Other tools are currently used to identify a defective VWF synthesis, the most commonly adopted being the FVIII/VWF:Ag ratio [35,36]: a higher ratio is suggestive of a reduction in VWF synthesis, while a normal ratio points to VWF alterations being attributable to a shorter VWF survival. This distinction seems to apply in our patients too—with the exception of type Vicenza VWD patients, whose FVIII/VWF:Ag ratio increases despite their main defect being associated with a marked reduction in VWF survival. For other forms of type 1 VWD, a correlation is apparent between a rising FVIII/VWF:Ag ratio and falling platelet VWF levels, since patients with severe type 1 VWD had the most pronounced increase in their FVIII/VWF:Ag ratio, while it was nearly normal in patients with normal-platelet-VWF mild type 1 VWD. The same applies to VWD types 2A and 2B, though the increase in the FVIII/VWF:Ag ratio in the forms associated with a defective VWF synthesis is negligible, and consequently less informative. Combining the FVIII/VWF:Ag ratio with platelet VWF levels could therefore facilitate the demonstration of a defective VWF synthesis.

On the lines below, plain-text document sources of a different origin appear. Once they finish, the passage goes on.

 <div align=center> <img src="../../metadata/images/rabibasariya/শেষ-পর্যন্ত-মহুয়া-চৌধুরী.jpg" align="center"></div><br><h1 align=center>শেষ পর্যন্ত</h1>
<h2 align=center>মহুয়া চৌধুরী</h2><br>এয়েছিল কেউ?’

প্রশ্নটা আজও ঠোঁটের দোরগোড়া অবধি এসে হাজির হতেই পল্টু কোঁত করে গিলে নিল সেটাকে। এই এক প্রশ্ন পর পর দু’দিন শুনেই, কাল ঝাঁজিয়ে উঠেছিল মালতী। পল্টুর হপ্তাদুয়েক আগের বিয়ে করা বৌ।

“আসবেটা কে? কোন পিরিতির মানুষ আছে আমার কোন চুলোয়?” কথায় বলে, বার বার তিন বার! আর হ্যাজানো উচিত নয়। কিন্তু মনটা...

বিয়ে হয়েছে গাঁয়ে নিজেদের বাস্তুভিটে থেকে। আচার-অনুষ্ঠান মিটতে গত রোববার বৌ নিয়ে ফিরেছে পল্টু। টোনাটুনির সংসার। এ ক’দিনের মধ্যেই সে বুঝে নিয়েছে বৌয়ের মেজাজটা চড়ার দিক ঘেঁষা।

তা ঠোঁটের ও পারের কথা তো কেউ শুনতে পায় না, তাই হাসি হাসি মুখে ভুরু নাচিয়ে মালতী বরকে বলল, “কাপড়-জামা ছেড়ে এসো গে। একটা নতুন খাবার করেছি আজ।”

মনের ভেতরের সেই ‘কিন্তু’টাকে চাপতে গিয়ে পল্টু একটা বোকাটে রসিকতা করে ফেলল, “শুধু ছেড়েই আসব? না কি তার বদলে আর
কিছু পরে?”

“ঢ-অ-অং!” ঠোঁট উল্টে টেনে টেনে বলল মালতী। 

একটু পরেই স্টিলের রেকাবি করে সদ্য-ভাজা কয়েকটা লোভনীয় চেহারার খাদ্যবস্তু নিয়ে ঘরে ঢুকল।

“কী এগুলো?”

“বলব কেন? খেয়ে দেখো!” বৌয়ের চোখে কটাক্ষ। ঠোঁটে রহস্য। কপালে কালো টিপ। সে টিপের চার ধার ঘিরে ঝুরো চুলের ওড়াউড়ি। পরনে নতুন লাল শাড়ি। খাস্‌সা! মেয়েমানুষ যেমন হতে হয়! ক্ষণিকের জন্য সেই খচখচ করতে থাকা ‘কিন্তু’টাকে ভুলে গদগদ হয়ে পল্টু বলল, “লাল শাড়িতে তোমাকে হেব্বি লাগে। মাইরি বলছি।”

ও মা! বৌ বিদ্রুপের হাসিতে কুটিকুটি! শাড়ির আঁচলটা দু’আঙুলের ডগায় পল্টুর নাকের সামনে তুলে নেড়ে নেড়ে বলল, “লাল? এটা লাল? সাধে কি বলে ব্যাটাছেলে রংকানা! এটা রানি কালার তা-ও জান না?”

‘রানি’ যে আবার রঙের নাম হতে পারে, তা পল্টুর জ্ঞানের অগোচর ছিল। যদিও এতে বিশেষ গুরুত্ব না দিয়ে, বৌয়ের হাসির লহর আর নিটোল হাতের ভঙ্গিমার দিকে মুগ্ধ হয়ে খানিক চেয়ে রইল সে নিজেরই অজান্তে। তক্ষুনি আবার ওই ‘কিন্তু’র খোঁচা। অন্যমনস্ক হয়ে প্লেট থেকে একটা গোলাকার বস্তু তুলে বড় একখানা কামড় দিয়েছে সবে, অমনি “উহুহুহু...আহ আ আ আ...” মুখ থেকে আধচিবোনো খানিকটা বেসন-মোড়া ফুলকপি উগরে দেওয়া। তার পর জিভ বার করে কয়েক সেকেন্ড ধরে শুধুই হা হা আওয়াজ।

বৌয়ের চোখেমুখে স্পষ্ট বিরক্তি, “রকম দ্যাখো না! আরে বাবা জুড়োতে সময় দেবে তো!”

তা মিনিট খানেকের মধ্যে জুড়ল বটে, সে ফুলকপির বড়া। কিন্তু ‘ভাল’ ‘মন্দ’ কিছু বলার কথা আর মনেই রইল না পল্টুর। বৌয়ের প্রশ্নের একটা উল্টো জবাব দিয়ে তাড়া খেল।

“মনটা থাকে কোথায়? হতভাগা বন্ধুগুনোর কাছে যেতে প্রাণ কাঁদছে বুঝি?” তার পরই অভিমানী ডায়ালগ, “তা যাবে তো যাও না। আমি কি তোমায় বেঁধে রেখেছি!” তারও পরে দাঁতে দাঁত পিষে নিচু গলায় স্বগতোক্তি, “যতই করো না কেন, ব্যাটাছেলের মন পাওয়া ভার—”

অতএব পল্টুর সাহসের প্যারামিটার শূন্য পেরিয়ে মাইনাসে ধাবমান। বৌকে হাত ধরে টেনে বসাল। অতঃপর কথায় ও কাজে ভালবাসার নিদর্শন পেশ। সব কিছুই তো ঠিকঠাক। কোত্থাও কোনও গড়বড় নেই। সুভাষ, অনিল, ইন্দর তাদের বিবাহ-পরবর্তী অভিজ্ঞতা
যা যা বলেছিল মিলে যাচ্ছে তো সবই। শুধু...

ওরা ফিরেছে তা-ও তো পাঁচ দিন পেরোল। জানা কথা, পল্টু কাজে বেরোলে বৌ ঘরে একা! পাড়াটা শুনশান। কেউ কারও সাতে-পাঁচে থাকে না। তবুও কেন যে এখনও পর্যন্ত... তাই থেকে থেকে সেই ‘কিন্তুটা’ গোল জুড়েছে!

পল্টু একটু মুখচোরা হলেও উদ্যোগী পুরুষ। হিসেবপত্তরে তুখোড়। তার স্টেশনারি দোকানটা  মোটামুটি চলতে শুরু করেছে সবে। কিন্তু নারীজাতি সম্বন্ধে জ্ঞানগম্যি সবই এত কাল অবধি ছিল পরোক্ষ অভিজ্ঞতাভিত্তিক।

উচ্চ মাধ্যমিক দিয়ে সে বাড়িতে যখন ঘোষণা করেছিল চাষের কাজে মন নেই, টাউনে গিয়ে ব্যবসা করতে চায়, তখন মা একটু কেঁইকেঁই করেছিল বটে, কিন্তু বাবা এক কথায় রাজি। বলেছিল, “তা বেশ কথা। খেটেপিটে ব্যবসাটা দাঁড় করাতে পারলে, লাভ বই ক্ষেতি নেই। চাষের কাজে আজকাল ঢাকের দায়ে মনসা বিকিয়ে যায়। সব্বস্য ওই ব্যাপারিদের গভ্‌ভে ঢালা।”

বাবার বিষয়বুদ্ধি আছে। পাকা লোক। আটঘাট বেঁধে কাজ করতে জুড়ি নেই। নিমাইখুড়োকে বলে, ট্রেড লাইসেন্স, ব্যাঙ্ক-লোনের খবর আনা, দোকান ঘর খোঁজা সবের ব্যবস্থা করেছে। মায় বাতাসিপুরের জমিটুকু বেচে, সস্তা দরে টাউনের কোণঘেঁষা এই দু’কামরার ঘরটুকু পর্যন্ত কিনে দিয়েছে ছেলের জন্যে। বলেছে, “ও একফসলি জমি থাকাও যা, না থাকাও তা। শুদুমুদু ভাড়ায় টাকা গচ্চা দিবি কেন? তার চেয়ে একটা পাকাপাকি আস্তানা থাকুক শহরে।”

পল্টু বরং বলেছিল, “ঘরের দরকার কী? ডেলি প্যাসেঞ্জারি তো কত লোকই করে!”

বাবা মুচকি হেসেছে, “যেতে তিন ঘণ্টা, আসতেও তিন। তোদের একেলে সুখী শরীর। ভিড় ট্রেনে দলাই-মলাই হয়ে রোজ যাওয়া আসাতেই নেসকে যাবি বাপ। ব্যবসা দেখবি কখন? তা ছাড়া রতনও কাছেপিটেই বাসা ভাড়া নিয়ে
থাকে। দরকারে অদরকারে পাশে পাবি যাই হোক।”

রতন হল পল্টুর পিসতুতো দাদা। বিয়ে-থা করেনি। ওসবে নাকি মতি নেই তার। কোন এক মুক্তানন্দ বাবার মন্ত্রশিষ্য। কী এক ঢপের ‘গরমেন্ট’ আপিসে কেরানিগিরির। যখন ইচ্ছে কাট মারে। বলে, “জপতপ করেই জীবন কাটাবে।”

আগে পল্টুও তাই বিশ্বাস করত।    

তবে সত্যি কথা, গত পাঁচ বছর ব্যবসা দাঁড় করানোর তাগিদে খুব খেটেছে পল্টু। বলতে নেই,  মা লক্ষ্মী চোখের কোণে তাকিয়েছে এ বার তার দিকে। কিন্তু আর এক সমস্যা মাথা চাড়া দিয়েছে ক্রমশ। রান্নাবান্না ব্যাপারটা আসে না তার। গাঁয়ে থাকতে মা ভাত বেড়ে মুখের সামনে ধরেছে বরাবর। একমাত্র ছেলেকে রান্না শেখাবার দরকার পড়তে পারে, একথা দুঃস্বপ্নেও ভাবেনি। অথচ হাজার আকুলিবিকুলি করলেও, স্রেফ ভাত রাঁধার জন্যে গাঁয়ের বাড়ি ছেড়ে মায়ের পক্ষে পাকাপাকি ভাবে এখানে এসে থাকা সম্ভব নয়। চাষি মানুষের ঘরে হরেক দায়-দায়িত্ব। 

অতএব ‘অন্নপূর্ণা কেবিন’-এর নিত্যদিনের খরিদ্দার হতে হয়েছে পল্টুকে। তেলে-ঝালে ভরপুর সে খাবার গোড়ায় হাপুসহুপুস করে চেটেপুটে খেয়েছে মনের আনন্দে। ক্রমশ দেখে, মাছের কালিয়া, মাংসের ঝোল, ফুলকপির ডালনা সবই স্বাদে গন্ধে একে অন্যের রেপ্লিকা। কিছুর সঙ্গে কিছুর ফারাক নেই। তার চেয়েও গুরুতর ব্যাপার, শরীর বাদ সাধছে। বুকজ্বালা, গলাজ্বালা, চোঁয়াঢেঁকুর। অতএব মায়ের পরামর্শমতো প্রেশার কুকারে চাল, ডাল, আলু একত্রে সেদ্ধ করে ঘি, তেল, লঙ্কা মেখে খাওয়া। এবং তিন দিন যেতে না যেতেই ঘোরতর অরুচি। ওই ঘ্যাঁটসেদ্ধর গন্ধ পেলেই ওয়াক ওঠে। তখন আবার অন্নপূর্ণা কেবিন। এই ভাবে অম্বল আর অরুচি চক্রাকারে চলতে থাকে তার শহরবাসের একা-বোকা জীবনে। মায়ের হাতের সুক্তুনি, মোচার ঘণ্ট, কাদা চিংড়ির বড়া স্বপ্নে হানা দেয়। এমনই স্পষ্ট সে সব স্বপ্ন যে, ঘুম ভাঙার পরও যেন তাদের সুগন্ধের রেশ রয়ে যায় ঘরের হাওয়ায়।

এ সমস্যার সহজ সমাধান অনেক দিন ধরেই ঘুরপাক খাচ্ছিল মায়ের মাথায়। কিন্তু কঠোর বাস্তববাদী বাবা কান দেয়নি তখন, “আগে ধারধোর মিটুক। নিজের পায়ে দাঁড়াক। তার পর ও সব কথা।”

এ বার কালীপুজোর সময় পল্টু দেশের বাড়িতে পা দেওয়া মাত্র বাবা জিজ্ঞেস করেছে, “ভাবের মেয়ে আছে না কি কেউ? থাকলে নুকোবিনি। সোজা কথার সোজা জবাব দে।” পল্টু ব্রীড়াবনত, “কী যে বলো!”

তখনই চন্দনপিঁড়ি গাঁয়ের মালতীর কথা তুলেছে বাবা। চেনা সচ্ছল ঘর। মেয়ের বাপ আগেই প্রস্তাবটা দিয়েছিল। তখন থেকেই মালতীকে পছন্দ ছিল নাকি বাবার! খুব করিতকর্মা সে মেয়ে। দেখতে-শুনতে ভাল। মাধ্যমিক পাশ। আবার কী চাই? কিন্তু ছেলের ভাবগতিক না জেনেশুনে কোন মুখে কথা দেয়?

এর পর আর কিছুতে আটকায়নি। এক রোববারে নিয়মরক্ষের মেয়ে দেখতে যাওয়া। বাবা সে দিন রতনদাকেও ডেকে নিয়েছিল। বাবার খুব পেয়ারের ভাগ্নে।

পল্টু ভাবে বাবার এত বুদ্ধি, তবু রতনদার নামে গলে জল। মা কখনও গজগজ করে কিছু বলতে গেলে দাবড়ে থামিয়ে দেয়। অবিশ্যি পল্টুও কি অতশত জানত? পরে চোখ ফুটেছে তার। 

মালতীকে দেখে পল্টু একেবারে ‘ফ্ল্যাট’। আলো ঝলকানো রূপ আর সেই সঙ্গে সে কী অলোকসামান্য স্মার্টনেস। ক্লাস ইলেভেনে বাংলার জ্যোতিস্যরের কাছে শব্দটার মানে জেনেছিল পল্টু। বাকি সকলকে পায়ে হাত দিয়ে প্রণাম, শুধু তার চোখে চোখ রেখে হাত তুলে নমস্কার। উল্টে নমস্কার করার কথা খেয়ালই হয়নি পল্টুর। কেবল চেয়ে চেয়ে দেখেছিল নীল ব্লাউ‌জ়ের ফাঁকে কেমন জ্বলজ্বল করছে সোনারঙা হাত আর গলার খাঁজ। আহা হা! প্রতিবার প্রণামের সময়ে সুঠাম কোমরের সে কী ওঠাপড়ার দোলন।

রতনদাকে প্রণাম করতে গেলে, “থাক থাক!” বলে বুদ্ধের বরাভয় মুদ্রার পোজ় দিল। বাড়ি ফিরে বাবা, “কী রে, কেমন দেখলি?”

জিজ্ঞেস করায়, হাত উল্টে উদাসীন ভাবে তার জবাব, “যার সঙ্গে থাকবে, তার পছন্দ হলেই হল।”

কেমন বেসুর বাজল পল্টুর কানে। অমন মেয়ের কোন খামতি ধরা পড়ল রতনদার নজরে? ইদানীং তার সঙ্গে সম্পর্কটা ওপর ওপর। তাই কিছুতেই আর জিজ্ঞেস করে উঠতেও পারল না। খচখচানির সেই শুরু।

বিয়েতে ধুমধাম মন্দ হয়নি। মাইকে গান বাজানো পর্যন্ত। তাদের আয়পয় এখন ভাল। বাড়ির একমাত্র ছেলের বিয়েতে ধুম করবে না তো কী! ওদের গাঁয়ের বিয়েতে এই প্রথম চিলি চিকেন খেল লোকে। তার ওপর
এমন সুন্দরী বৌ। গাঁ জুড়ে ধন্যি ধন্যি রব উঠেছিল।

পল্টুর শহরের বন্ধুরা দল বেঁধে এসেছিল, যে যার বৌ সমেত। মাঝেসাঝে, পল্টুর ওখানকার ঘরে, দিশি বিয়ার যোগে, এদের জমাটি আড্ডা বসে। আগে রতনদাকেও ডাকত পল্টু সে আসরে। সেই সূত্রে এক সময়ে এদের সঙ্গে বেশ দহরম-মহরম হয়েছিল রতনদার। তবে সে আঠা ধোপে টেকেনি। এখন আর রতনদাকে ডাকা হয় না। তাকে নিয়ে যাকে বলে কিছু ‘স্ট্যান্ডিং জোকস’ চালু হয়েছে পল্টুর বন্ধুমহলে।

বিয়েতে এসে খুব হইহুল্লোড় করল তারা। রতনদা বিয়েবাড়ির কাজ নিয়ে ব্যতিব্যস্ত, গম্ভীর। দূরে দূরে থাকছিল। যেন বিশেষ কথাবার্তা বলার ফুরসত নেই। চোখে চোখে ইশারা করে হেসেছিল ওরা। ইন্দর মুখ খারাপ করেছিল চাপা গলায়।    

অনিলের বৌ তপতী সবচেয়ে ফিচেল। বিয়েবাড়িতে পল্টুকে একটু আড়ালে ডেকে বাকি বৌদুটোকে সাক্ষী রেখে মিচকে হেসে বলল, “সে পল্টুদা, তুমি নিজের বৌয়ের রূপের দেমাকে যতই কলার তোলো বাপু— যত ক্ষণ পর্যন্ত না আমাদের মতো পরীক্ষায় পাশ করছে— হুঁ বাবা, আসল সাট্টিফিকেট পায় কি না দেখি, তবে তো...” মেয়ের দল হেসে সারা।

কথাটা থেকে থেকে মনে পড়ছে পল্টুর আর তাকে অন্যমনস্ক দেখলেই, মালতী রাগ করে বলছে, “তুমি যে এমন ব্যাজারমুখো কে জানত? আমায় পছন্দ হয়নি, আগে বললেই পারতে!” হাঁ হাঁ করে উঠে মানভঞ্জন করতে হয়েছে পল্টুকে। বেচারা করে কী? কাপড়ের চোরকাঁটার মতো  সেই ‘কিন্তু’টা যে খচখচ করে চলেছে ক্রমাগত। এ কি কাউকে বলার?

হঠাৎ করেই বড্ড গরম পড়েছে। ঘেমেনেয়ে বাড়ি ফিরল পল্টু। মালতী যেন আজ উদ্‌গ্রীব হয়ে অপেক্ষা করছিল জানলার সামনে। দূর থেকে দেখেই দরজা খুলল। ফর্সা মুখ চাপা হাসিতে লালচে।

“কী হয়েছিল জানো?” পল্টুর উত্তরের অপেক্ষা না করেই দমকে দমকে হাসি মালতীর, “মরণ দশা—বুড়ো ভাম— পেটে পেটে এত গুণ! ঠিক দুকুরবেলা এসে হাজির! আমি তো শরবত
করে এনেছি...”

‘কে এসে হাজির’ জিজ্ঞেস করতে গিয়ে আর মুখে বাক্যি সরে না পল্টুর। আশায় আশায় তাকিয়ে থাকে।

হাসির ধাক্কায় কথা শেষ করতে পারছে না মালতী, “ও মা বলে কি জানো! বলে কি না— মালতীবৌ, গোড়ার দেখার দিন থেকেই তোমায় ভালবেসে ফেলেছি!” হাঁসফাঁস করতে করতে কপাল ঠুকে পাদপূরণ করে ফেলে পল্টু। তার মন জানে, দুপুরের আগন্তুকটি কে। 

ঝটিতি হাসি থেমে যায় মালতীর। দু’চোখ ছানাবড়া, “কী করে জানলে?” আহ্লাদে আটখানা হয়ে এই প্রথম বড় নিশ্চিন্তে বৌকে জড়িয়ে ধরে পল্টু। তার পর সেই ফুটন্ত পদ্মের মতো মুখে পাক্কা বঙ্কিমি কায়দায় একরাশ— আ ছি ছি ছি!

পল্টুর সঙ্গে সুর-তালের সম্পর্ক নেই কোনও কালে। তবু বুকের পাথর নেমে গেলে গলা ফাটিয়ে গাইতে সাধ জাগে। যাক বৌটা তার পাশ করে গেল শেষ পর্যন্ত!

In conclusion, measuring platelet VWF is an excellent way to study VWD for several reasons: it enables a distinction to be drawn between quantitative and qualitative VWF defects; it helps to identify the affected members in the families of patients with type 1 VWD, especially when their plasma VWF levels are not informative; it distinguishes between cases of mild type 1 VWD with normal as opposed to low platelet VWF levels; it grades the severity of a defective VWF synthesis; it identifies cases of type Vicenza VWD; it distinguishes type 2A-I from type 2A-II disease; it better characterizes type 2B VWD; it identifies type 2N patients who carry quantitative VWF mutations too; it predicts which patients will respond to DDAVP, and also the bleeding risk of VWD patients, especially for those carrying a quantitative VWF defect.